United or Separate?

From the primal elements you brought forth the human race, and blessed us with memory, reason, and skill. You made us the rulers of creation. But we turned against you and betrayed your trust; and we turned against one another.

Have mercy, Lord, for we are sinners in your sight.

We begin as an egg and sperm, sourced from two different people. We are born unfinished and dependent, requiring others to love us and teach us how to be human.

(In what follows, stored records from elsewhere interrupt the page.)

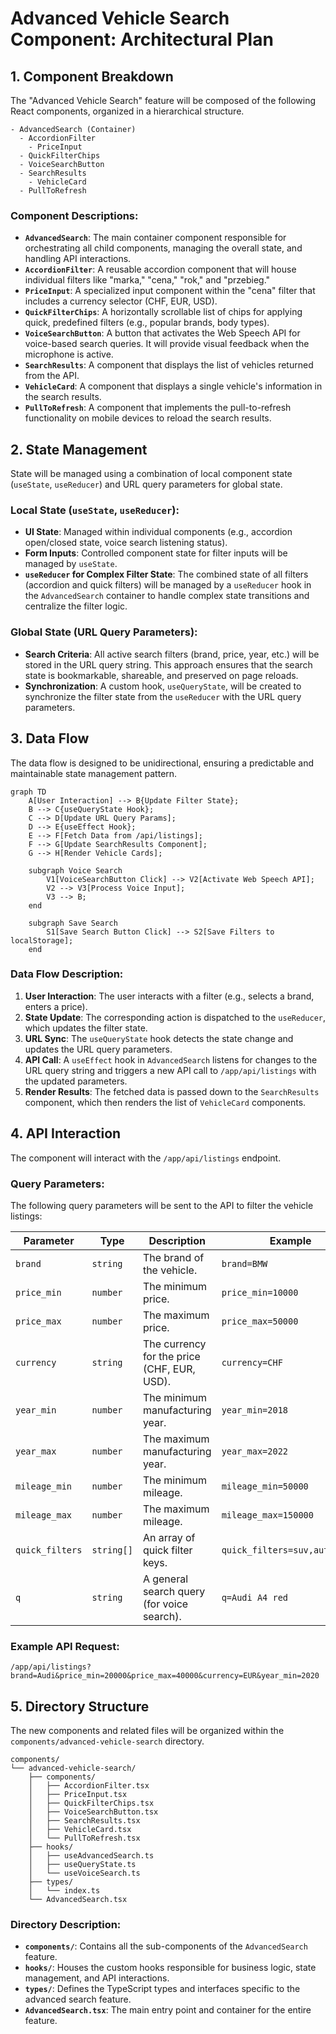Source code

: # Advanced Vehicle Search Component: Architectural Plan

## 1. Component Breakdown

The "Advanced Vehicle Search" feature will be composed of the following React components, organized in a hierarchical structure.

```
- AdvancedSearch (Container)
  - AccordionFilter
    - PriceInput
  - QuickFilterChips
  - VoiceSearchButton
  - SearchResults
    - VehicleCard
  - PullToRefresh
```

### Component Descriptions:

*   **`AdvancedSearch`**: The main container component responsible for orchestrating all child components, managing the overall state, and handling API interactions.
*   **`AccordionFilter`**: A reusable accordion component that will house individual filters like "marka," "cena," "rok," and "przebieg."
*   **`PriceInput`**: A specialized input component within the "cena" filter that includes a currency selector (CHF, EUR, USD).
*   **`QuickFilterChips`**: A horizontally scrollable list of chips for applying quick, predefined filters (e.g., popular brands, body types).
*   **`VoiceSearchButton`**: A button that activates the Web Speech API for voice-based search queries. It will provide visual feedback when the microphone is active.
*   **`SearchResults`**: A component that displays the list of vehicles returned from the API.
*   **`VehicleCard`**: A component that displays a single vehicle's information in the search results.
*   **`PullToRefresh`**: A component that implements the pull-to-refresh functionality on mobile devices to reload the search results.

## 2. State Management

State will be managed using a combination of local component state (`useState`, `useReducer`) and URL query parameters for global state.

### Local State (`useState`, `useReducer`):

*   **UI State**: Managed within individual components (e.g., accordion open/closed state, voice search listening status).
*   **Form Inputs**: Controlled component state for filter inputs will be managed by `useState`.
*   **`useReducer` for Complex Filter State**: The combined state of all filters (accordion and quick filters) will be managed by a `useReducer` hook in the `AdvancedSearch` container to handle complex state transitions and centralize the filter logic.

### Global State (URL Query Parameters):

*   **Search Criteria**: All active search filters (brand, price, year, etc.) will be stored in the URL query string. This approach ensures that the search state is bookmarkable, shareable, and preserved on page reloads.
*   **Synchronization**: A custom hook, `useQueryState`, will be created to synchronize the filter state from the `useReducer` with the URL query parameters.

## 3. Data Flow

The data flow is designed to be unidirectional, ensuring a predictable and maintainable state management pattern.

```mermaid
graph TD
    A[User Interaction] --> B{Update Filter State};
    B --> C{useQueryState Hook};
    C --> D[Update URL Query Params];
    D --> E{useEffect Hook};
    E --> F[Fetch Data from /api/listings];
    F --> G[Update SearchResults Component];
    G --> H[Render Vehicle Cards];

    subgraph Voice Search
        V1[VoiceSearchButton Click] --> V2[Activate Web Speech API];
        V2 --> V3[Process Voice Input];
        V3 --> B;
    end

    subgraph Save Search
        S1[Save Search Button Click] --> S2[Save Filters to localStorage];
    end
```

### Data Flow Description:

1.  **User Interaction**: The user interacts with a filter (e.g., selects a brand, enters a price).
2.  **State Update**: The corresponding action is dispatched to the `useReducer`, which updates the filter state.
3.  **URL Sync**: The `useQueryState` hook detects the state change and updates the URL query parameters.
4.  **API Call**: A `useEffect` hook in `AdvancedSearch` listens for changes to the URL query string and triggers a new API call to `/app/api/listings` with the updated parameters.
5.  **Render Results**: The fetched data is passed down to the `SearchResults` component, which then renders the list of `VehicleCard` components.

## 4. API Interaction

The component will interact with the `/app/api/listings` endpoint.

### Query Parameters:

The following query parameters will be sent to the API to filter the vehicle listings:

| Parameter     | Type           | Description                               | Example                      |
|---------------|----------------|-------------------------------------------|------------------------------|
| `brand`       | `string`       | The brand of the vehicle.                 | `brand=BMW`                  |
| `price_min`   | `number`       | The minimum price.                        | `price_min=10000`            |
| `price_max`   | `number`       | The maximum price.                        | `price_max=50000`            |
| `currency`    | `string`       | The currency for the price (CHF, EUR, USD). | `currency=CHF`               |
| `year_min`    | `number`       | The minimum manufacturing year.           | `year_min=2018`              |
| `year_max`    | `number`       | The maximum manufacturing year.           | `year_max=2022`              |
| `mileage_min` | `number`       | The minimum mileage.                      | `mileage_min=50000`          |
| `mileage_max` | `number`       | The maximum mileage.                      | `mileage_max=150000`         |
| `quick_filters`| `string[]`    | An array of quick filter keys.            | `quick_filters=suv,automatic`|
| `q`           | `string`       | A general search query (for voice search).| `q=Audi A4 red`              |

### Example API Request:

```
/app/api/listings?brand=Audi&price_min=20000&price_max=40000&currency=EUR&year_min=2020
```

## 5. Directory Structure

The new components and related files will be organized within the `components/advanced-vehicle-search` directory.

```
components/
└── advanced-vehicle-search/
    ├── components/
    │   ├── AccordionFilter.tsx
    │   ├── PriceInput.tsx
    │   ├── QuickFilterChips.tsx
    │   ├── VoiceSearchButton.tsx
    │   ├── SearchResults.tsx
    │   ├── VehicleCard.tsx
    │   └── PullToRefresh.tsx
    ├── hooks/
    │   ├── useAdvancedSearch.ts
    │   ├── useQueryState.ts
    │   └── useVoiceSearch.ts
    ├── types/
    │   └── index.ts
    └── AdvancedSearch.tsx
```

### Directory Description:

*   **`components/`**: Contains all the sub-components of the `AdvancedSearch` feature.
*   **`hooks/`**: Houses the custom hooks responsible for business logic, state management, and API interactions.
*   **`types/`**: Defines the TypeScript types and interfaces specific to the advanced search feature.
*   **`AdvancedSearch.tsx`**: The main entry point and container for the entire feature.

This brings the gift of memory, allowing us to learn when we do things the right way and when we don’t. This brings the gift of reason – something that must be fostered over many years, something that can be damaged or encouraged. This brings the gift of skill, the talent and ability to build and change the world in countless ways.

What happens when we forget that we cannot be who we are without others – and that others cannot be who they are without us? What happens when we decide that our survival and our gain is about getting rid of others rather than acknowledging that we are dependent on others? What happens when we make ourselves rulers of creation without remembering that a loving God made us? What happens when we forget that we are not self-created?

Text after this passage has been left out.